- Brady in 2017

Minority Leader of the Illinois Senate
- In office July 1, 2017 – December 31, 2020
- Preceded by: Christine Radogno
- Succeeded by: Dan McConchie

Member of the Illinois Senate from the 44th district
- In office May 1, 2002 – December 31, 2020
- Preceded by: John Maitland
- Succeeded by: Sally Turner

Member of the Illinois House of Representatives from the 88th district
- In office January 1993 – January 2001
- Preceded by: Gordon Ropp
- Succeeded by: Dan Brady

Personal details
- Born: May 15, 1961 (age 65) Bloomington, Illinois, U.S.
- Party: Republican
- Spouse: Nancy Brady
- Children: 3
- Education: Illinois Wesleyan University (BA)

= Bill Brady (politician) =

American politician

William E. Brady (born May 15, 1961) is an American politician who was a Republican member of the Illinois Senate from May 2002 until his resignation in December 2020.

Brady also served in the Illinois House of Representatives, representing the 88th District from 1993 to 2001 and was an unsuccessful candidate for Governor of Illinois in 2006, 2010, and 2014.

==Early life, education and career==
Brady was born on May 15, 1961, in Bloomington, Illinois. He graduated from Central Catholic High School and Illinois Wesleyan University.

A millionaire real estate developer and broker, Brady is an owner of ReMax Choice and co-owner of Brady Homes, founded by his father, Bill Brady Sr.

==Illinois Legislature==
In 1992, Bill Brady defeated seven term incumbent Gordon Ropp by a razor thin margin in the Republican primary to serve in the Illinois House of Representatives. He served in the Illinois House until giving up his seat to run for Congress. In 2001, incumbent Senator John Maitland announced he would not run for reelection. Brady defeated Rus Kinzinger, father of future Congressman Adam Kinzinger, in the 2002 Republican primary. On April 8, 2002, Maitland announced his intention to resign from the Illinois Senate effective April 30, 2002. The Legislative Committee of the Republican Party of the 44th Legislative District appointed Brady to the vacancy. Brady was sworn into office by Judge Rita Garman and took office on May 1, 2002.
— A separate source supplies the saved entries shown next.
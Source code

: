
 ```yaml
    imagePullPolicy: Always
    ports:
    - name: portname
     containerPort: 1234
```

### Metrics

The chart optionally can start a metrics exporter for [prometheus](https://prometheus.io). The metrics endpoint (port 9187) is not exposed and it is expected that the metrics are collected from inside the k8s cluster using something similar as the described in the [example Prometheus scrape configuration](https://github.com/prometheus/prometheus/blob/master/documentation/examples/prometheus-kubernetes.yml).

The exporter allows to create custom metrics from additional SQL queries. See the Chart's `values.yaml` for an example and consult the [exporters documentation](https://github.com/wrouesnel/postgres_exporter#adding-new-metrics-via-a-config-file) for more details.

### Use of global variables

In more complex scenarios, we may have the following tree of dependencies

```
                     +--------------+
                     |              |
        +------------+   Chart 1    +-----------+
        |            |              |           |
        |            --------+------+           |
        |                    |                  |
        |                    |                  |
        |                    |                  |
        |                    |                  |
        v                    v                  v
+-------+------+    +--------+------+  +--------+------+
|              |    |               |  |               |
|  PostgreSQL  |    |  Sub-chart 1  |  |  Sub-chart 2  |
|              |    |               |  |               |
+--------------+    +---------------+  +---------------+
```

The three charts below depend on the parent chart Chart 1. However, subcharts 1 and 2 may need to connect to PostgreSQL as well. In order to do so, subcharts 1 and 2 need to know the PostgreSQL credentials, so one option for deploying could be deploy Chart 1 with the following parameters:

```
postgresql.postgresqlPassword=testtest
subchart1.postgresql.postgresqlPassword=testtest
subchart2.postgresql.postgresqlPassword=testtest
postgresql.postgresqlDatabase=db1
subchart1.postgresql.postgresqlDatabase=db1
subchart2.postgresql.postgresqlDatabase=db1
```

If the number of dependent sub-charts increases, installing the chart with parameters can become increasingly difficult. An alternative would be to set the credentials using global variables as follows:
After the 2020 general election, the Republican caucus chose Senator Dan McConchie to take over as Minority Leader. On December 31, 2020, Brady announced that he would resign his seat in the Senate effective at the end of the day. On January 25, 2021, Sally Turner was appointed to succeed Brady.

===Committees===
Brady served on the following committees:
- Agriculture and Conservation
- Committee of the Whole
- Conference Committee on SB1
- Environment
- Insurance
- State Government &Veterans Affairs
- Transportation

==Political campaigns==
In 2000, Brady ran for the United States House of Representatives from Illinois's 15th congressional district after Republican incumbent Thomas W. Ewing announced his retirement. Brady lost the Republican primary to Tim Johnson. During the 2008 Republican Party presidential primaries, Brady served as the Illinois state chairman for the presidential campaign of former U.S. Senator Fred Thompson.
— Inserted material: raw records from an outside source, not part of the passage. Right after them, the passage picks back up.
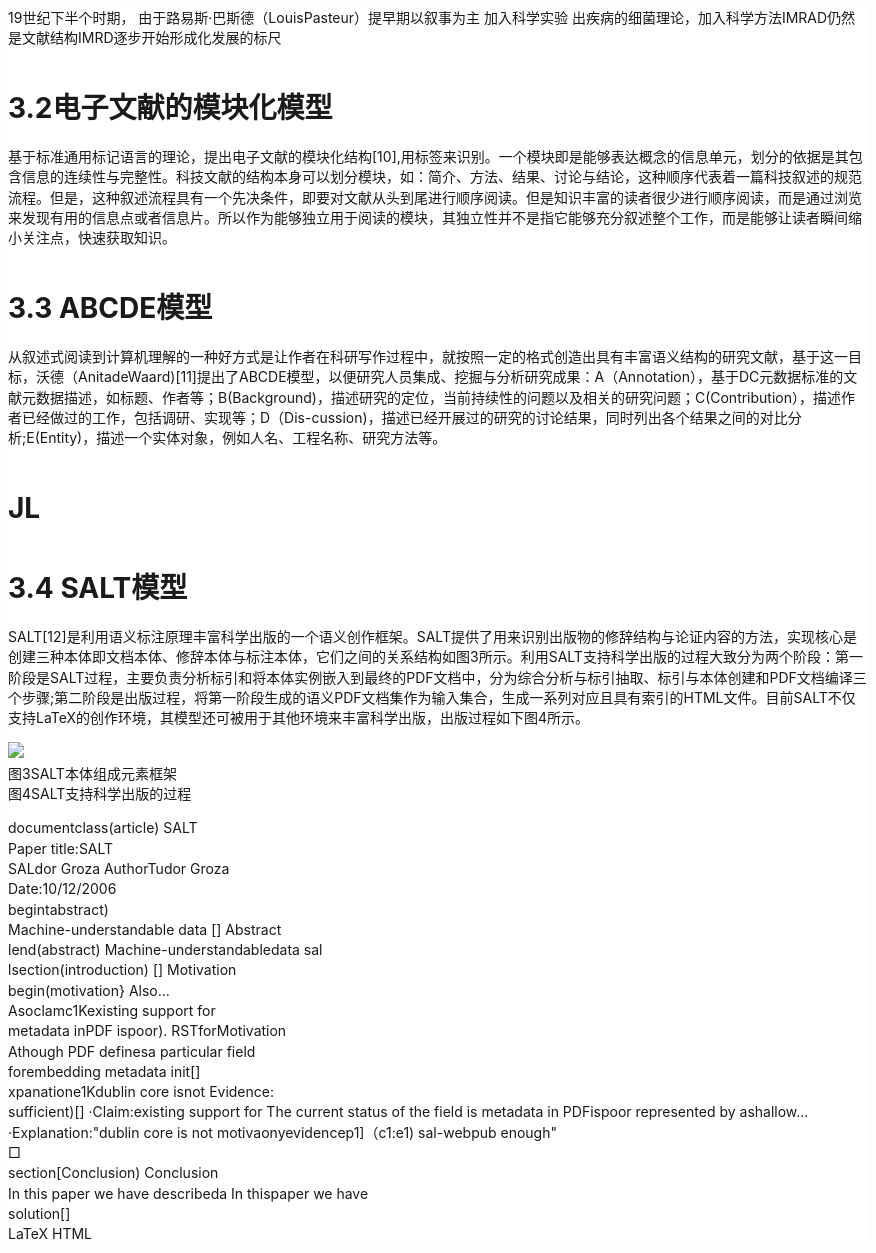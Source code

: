 19世纪下半个时期， 由于路易斯·巴斯德（LouisPasteur）提早期以叙事为主 加入科学实验 出疾病的细菌理论，加入科学方法IMRAD仍然是文献结构IMRD逐步开始形成化发展的标尺

# 3.2电子文献的模块化模型

基于标准通用标记语言的理论，提出电子文献的模块化结构[10],用标签来识别。一个模块即是能够表达概念的信息单元，划分的依据是其包含信息的连续性与完整性。科技文献的结构本身可以划分模块，如：简介、方法、结果、讨论与结论，这种顺序代表着一篇科技叙述的规范流程。但是，这种叙述流程具有一个先决条件，即要对文献从头到尾进行顺序阅读。但是知识丰富的读者很少进行顺序阅读，而是通过浏览来发现有用的信息点或者信息片。所以作为能够独立用于阅读的模块，其独立性并不是指它能够充分叙述整个工作，而是能够让读者瞬间缩小关注点，快速获取知识。

# 3.3 ABCDE模型

从叙述式阅读到计算机理解的一种好方式是让作者在科研写作过程中，就按照一定的格式创造出具有丰富语义结构的研究文献，基于这一目标，沃德（AnitadeWaard)[11]提出了ABCDE模型，以便研究人员集成、挖掘与分析研究成果：A（Annotation），基于DC元数据标准的文献元数据描述，如标题、作者等；B(Background)，描述研究的定位，当前持续性的问题以及相关的研究问题；C(Contribution），描述作者已经做过的工作，包括调研、实现等；D（Dis-cussion)，描述已经开展过的研究的讨论结果，同时列出各个结果之间的对比分析;E(Entity)，描述一个实体对象，例如人名、工程名称、研究方法等。

# JL

# 3.4 SALT模型

SALT[12]是利用语义标注原理丰富科学出版的一个语义创作框架。SALT提供了用来识别出版物的修辞结构与论证内容的方法，实现核心是创建三种本体即文档本体、修辞本体与标注本体，它们之间的关系结构如图3所示。利用SALT支持科学出版的过程大致分为两个阶段：第一阶段是SALT过程，主要负责分析标引和将本体实例嵌入到最终的PDF文档中，分为综合分析与标引抽取、标引与本体创建和PDF文档编译三个步骤;第二阶段是出版过程，将第一阶段生成的语义PDF文档集作为输入集合，生成一系列对应且具有索引的HTML文件。目前SALT不仅支持LaTeX的创作环境，其模型还可被用于其他环境来丰富科学出版，出版过程如下图4所示。

![](images/a5cca7e1a29a522df3051b5275ab8b33c43860fc5950f79784aadfee04d2cc5f.jpg)  
图3SALT本体组成元素框架  
图4SALT支持科学出版的过程

documentclass(article) SALT   
Paper title:SALT   
SALdor Groza AuthorTudor Groza   
Date:10/12/2006   
begintabstract)   
Machine-understandable data [] Abstract   
lend(abstract) Machine-understandabledata sal   
lsection(introduction) [] Motivation   
begin(motivation} Also...   
Asoclamc1Kexisting support for   
metadata inPDF ispoor). RSTforMotivation   
Athough PDF definesa particular field   
forembedding metadata init[]   
xpanatione1Kdublin core isnot Evidence:   
sufficient)[] ·Claim:existing support for The current status of the field is metadata in PDFispoor represented by ashallow... ·Explanation:"dublin core is not motivaonyevidencep1]（c1:e1) sal-webpub enough"   
□   
section[Conclusion) Conclusion   
In this paper we have describeda In thispaper we have   
solution[]   
LaTeX HTML

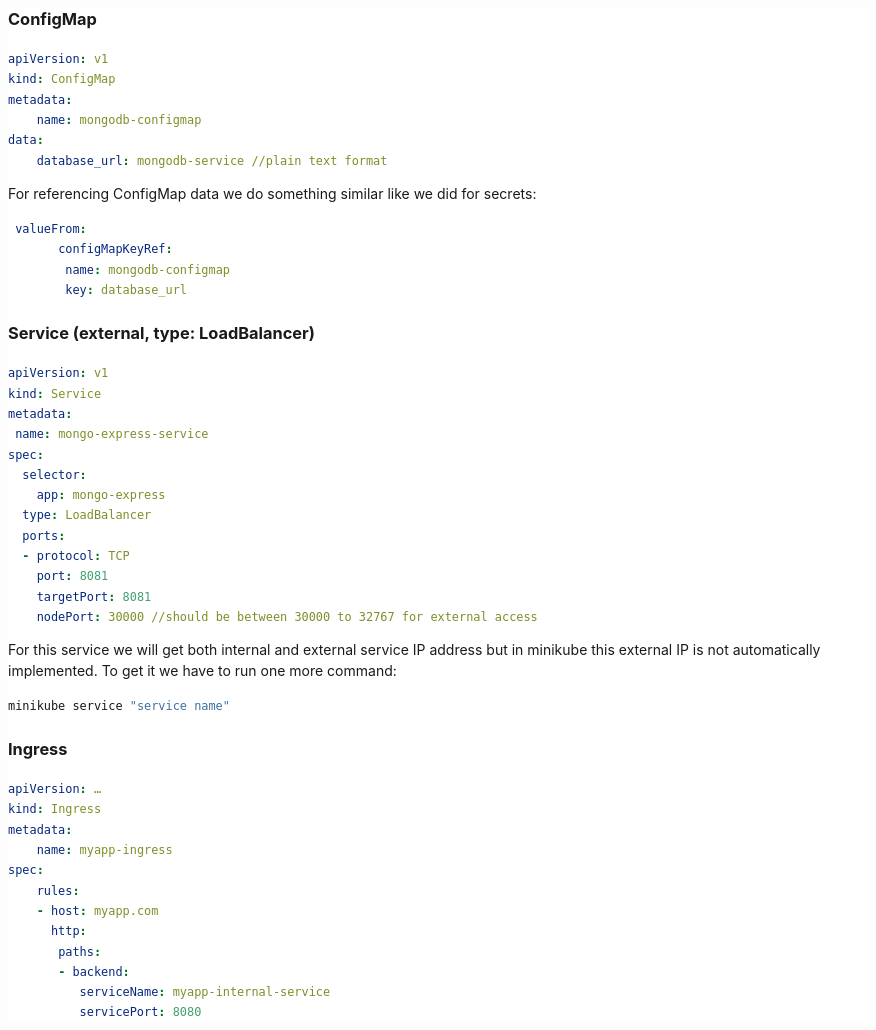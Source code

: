 ### ConfigMap

```yaml
apiVersion: v1
kind: ConfigMap
metadata:
    name: mongodb-configmap
data:
    database_url: mongodb-service //plain text format 
```

For referencing ConfigMap data we do something similar like we did for secrets:

```yaml
 valueFrom:
       configMapKeyRef:
        name: mongodb-configmap
        key: database_url
```

### Service (external, type: LoadBalancer)

```yaml
apiVersion: v1
kind: Service
metadata:
 name: mongo-express-service
spec: 
  selector:
    app: mongo-express
  type: LoadBalancer
  ports:
  - protocol: TCP
    port: 8081
    targetPort: 8081
    nodePort: 30000 //should be between 30000 to 32767 for external access
```

For this service we will get both internal and external service IP address but in minikube this external IP is not automatically implemented. To get it we have to run one more command:

```bash
minikube service "service name"
```

### Ingress

```yaml
apiVersion: …
kind: Ingress
metadata:
    name: myapp-ingress
spec:
    rules:
    - host: myapp.com
      http:
       paths:
       - backend:
          serviceName: myapp-internal-service
          servicePort: 8080
```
Brady ran for Governor of Illinois three times and was the Republican Nominee in 2010, but was ultimately unsuccessful in each run.

===2006 gubernatorial election===

Brady ran for governor in 2006. He finished third in the Republican primary, getting about 18% of the vote.

===2010 gubernatorial election===

In the 2010 gubernatorial election, he defeated his closest competitor, State Senator Kirk Dillard, by 193 votes in the GOP primary, and faced incumbent Democratic Governor Pat Quinn and Green Party candidate Rich Whitney in November. Brady's running mate was 28-year-old Jason Plummer, past Chairman of the Madison County Republican Party and, at the time, an intelligence officer in the U.S. Naval Reserve and vice president in his father's lumber business. Despite winning 98 of Illinois's 102 counties, Brady lost to Quinn by around 32,000 votes out of 3,700,000.

====Results====
Brady won 98 out of the 102 counties, winning all of the Chicago collar (suburban) counties. However, Quinn's huge win in Cook County which encompasses the Chicago Metropolitan Area, provided a large buffer of votes that Brady could not overcome. On election night, Quinn had an initial, large lead when results from Cook County were the first began to come in. Once suburban and rural precincts reported the vote tallies, Brady narrowed the gap, but Cook County provided enough votes to give the election to Governor Quinn. Brady conceded defeat on the following day, November 3. Quinn's win was ranked by Politico as the 7th biggest upset of the 2010 elections.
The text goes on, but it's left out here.